Overall the data showed little change in the water quality from prior years, according to the report.
Each of the city’s six lakes showed a warming trend during the summer, when temperatures are hotter, and cooler temperatures in the winter, which is to be expected.
The lakes also registered decreased oxygen levels, and saw year-to-year increases in water clarity, but overall there were no clear annual trends regarding dissolved oxygen levels, temperature fluctuations or alkalinity, according to the report.
A number of factors like size and depth, as well as rainfall and runoff from nearby properties affect the quality of our lake water.
Findings from the report included:
- Alkalinity remains relatively uniform in most lakes, but are significantly decreasing in American and Waughop Lakes. Alkalinity is a measure of a lake’s ability to neutralize acids – which is important as it relates to aquatic plant and animal life.
- Overall chlorophyll_a decreases in American Lake, Gravelly Lake, Lake Louise and Carp Lake are statistically significant. Chlorophyll_a is a measure of the amount of algae growing in the water.
- Dissolved oxygen levels are statistically uniform in all lakes, and show no year-to-year variations. Dissolved oxygen (DO) is an important indicator of the health of the water and its capacity to support a balanced system of plants and fish.

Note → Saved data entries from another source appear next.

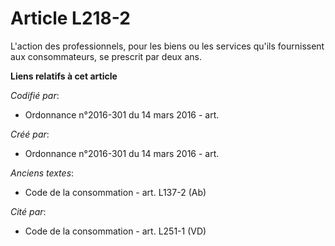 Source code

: # Article L218-2

L'action des professionnels, pour les biens ou les services qu'ils fournissent aux consommateurs, se prescrit par deux ans.

**Liens relatifs à cet article**

_Codifié par_:

  - Ordonnance n°2016-301 du 14 mars 2016 - art.

_Créé par_:

  - Ordonnance n°2016-301 du 14 mars 2016 - art.

_Anciens textes_:

  - Code de la consommation - art. L137-2 (Ab)

_Cité par_:

  - Code de la consommation - art. L251-1 (VD)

- Total phosphorus levels are statistically uniform in the lower reaches and upper reaches of all the lakes, except for a weakly significant decrease in the upper reaches of Gravelly Lake. Phosphorus is an essential element for aquatic plant life, but if there is too much it can speed up the aging of a lake.
- Ammonia levels are significantly decreasing in the lower reaches of American, Gravelly, Louise and Steilacoom Lake. Levels are also weakly increasing (marginal significance) in the upper reaches of American Lake, but significantly decreasing in the upper reaches of Louise and Steilacoom Lakes. Too much ammonia is harmful to fish and other aquatic organisms.
- Transparency is slightly trending (marginal significance showing either increasing or decreasing) in American Lake, Gravelly Lake, Steilacoom Lake, Lake Louise and Waughop Lake, and increasing in Carp Lake (although the data set for Carp Lake is small). Transparency measures water clarity – the clearer the water the better.
- The depth of thermal stratification is remaining constant in all lakes. Water temperature changes at the thermal stratification layer in lakes. Denser, colder water is near the bottom of the lake; less dense, warmer water is near the surface. Thermal stratification is most prevalent in the summer months.
The lakes were tested twice a month between May and October from 2000 to 2004. Then in 2005 monitoring decreased to once a month during the same period.